DATA PROVIDED section start
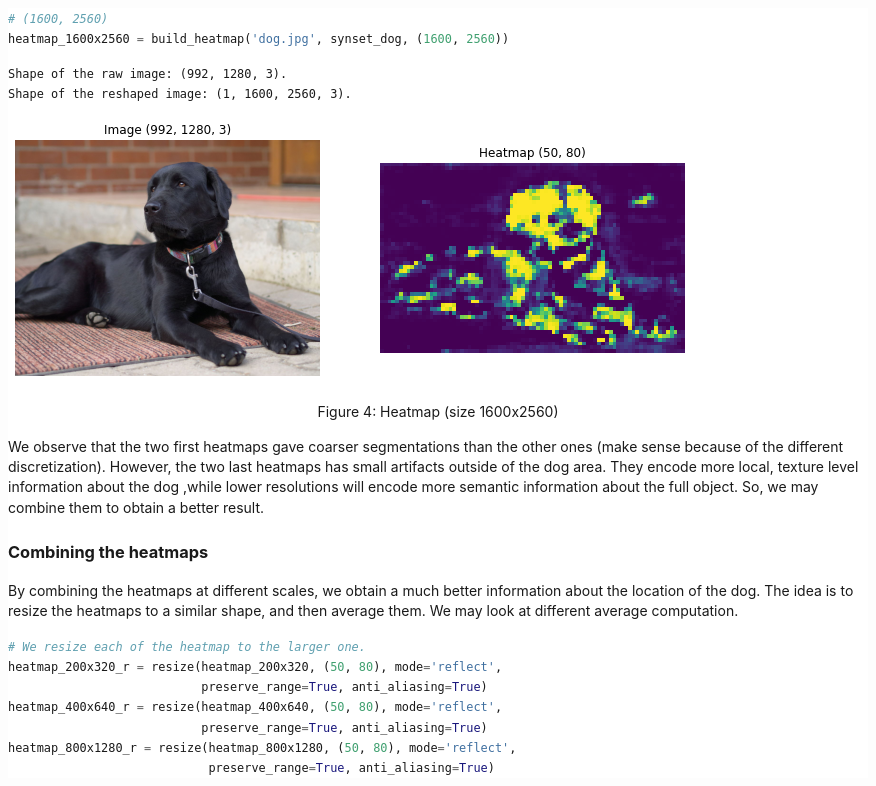 
```python
# (1600, 2560)
heatmap_1600x2560 = build_heatmap('dog.jpg', synset_dog, (1600, 2560))
```

    Shape of the raw image: (992, 1280, 3).
    Shape of the reshaped image: (1, 1600, 2560, 3).



![png](output_40_1.png)
<center>
<p class="caption">
Figure 4: Heatmap (size 1600x2560)
</p>
</center>


We observe that the two first heatmaps gave coarser segmentations than the other ones (make sense because of the different discretization). However, the two last heatmaps has small artifacts outside of the dog area. They encode more local, texture level information about the dog ,while lower resolutions will encode more semantic information about the full object. So, we may combine them to obtain a better result.

### Combining the heatmaps

By combining the heatmaps at different scales, we obtain a much better information about the location of the dog. The idea is to resize the heatmaps to a similar shape, and then average them.  We may look at different average computation.


```python
# We resize each of the heatmap to the larger one.
heatmap_200x320_r = resize(heatmap_200x320, (50, 80), mode='reflect',
                           preserve_range=True, anti_aliasing=True)
heatmap_400x640_r = resize(heatmap_400x640, (50, 80), mode='reflect',
                           preserve_range=True, anti_aliasing=True)
heatmap_800x1280_r = resize(heatmap_800x1280, (50, 80), mode='reflect',
                            preserve_range=True, anti_aliasing=True)
```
DATA PROVIDED section end
## EXERCISE
Restate the whole listing above exactly, please, omitting every image.

## FINISHED EXERCISE
```python
# (1600, 2560)
heatmap_1600x2560 = build_heatmap('dog.jpg', synset_dog, (1600, 2560))
```

    Shape of the raw image: (992, 1280, 3).
    Shape of the reshaped image: (1, 1600, 2560, 3).



![png](output_40_1.png)
<center>
<p class="caption">
Figure 4: Heatmap (size 1600x2560)
</p>
</center>


We observe that the two first heatmaps gave coarser segmentations than the other ones (make sense because of the different discretization). However, the two last heatmaps has small artifacts outside of the dog area. They encode more local, texture level information about the dog ,while lower resolutions will encode more semantic information about the full object. So, we may combine them to obtain a better result.

### Combining the heatmaps

By combining the heatmaps at different scales, we obtain a much better information about the location of the dog. The idea is to resize the heatmaps to a similar shape, and then average them.  We may look at different average computation.


```python
# We resize each of the heatmap to the larger one.
heatmap_200x320_r = resize(heatmap_200x320, (50, 80), mode='reflect',
                           preserve_range=True, anti_aliasing=True)
heatmap_400x640_r = resize(heatmap_400x640, (50, 80), mode='reflect',
                           preserve_range=True, anti_aliasing=True)
heatmap_800x1280_r = resize(heatmap_800x1280, (50, 80), mode='reflect',
                            preserve_range=True, anti_aliasing=True)
```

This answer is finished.